▸ ACTIVITY
Among the records that follow, set down only the lines from the one containing "require many of" to the one containing "the novice or student", both included, exactly.

▸ INPUT RECORDS

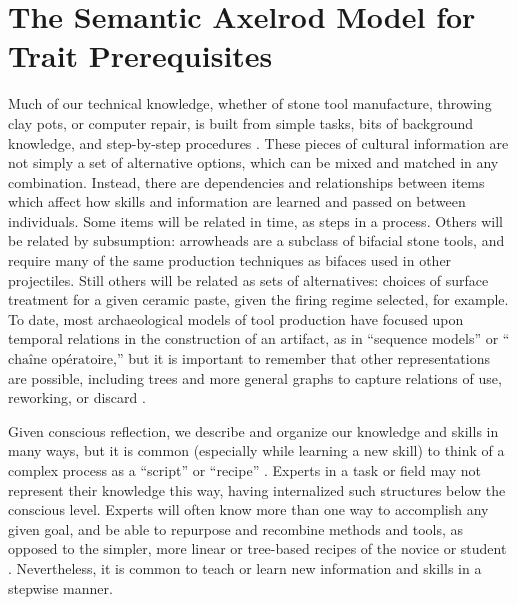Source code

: \section{The Semantic Axelrod Model for Trait
Prerequisites}\label{semax:sec:the-semantic-axelrod-model-for-trait-prerequisites}

Much of our technical knowledge, whether of stone tool manufacture,
throwing clay pots, or computer repair, is built from simple tasks, bits
of background knowledge, and step-by-step procedures
\citep{neff1992ceramics, Schiffer1987}. These pieces of cultural
information are not simply a set of alternative options, which can be
mixed and matched in any combination. Instead, there are dependencies
and relationships between items which affect how skills and information
are learned and passed on between individuals. Some items will be
related in time, as steps in a process. Others will be related by
subsumption: arrowheads are a subclass of bifacial stone tools, and
require many of the same production techniques as bifaces used in other
projectiles. Still others will be related as sets of alternatives:
choices of surface treatment for a given ceramic paste, given the firing
regime selected, for example. To date, most archaeological models of
tool production have focused upon temporal relations in the construction
of an artifact, as in ``sequence models'' or
``$\textrm{cha\^ine op\'eratoire}$,'' but it is important to remember
that other representations are possible, including trees and more
general graphs to capture relations of use, reworking, or discard
\citep{Bamforth:2008kq, Bleed:2008in, Ferguson:2008ce, Hogberg:2008fj, bleed2001trees, bleed2002obviously, Schiffer1987, stout2002skill}.

Given conscious reflection, we describe and organize our knowledge and
skills in many ways, but it is common (especially while learning a new
skill) to think of a complex process as a ``script'' or ``recipe''
\citep{schank1977scripts}. Experts in a task or field may not represent
their knowledge this way, having internalized such structures below the
conscious level. Experts will often know more than one way to accomplish
any given goal, and be able to repurpose and recombine methods and
tools, as opposed to the simpler, more linear or tree-based recipes of
the novice or student
\citep[e.g.,][]{Bleed:2008in, bleed2002obviously, stout2002skill}.
Nevertheless, it is common to teach or learn new information and skills
in a stepwise manner.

▸ ANSWER SECTION
require many of the same production techniques as bifaces used in other
projectiles. Still others will be related as sets of alternatives:
choices of surface treatment for a given ceramic paste, given the firing
regime selected, for example. To date, most archaeological models of
tool production have focused upon temporal relations in the construction
of an artifact, as in ``sequence models'' or
``$\textrm{cha\^ine op\'eratoire}$,'' but it is important to remember
that other representations are possible, including trees and more
general graphs to capture relations of use, reworking, or discard
\citep{Bamforth:2008kq, Bleed:2008in, Ferguson:2008ce, Hogberg:2008fj, bleed2001trees, bleed2002obviously, Schiffer1987, stout2002skill}.

Given conscious reflection, we describe and organize our knowledge and
skills in many ways, but it is common (especially while learning a new
skill) to think of a complex process as a ``script'' or ``recipe''
\citep{schank1977scripts}. Experts in a task or field may not represent
their knowledge this way, having internalized such structures below the
conscious level. Experts will often know more than one way to accomplish
any given goal, and be able to repurpose and recombine methods and
tools, as opposed to the simpler, more linear or tree-based recipes of
the novice or student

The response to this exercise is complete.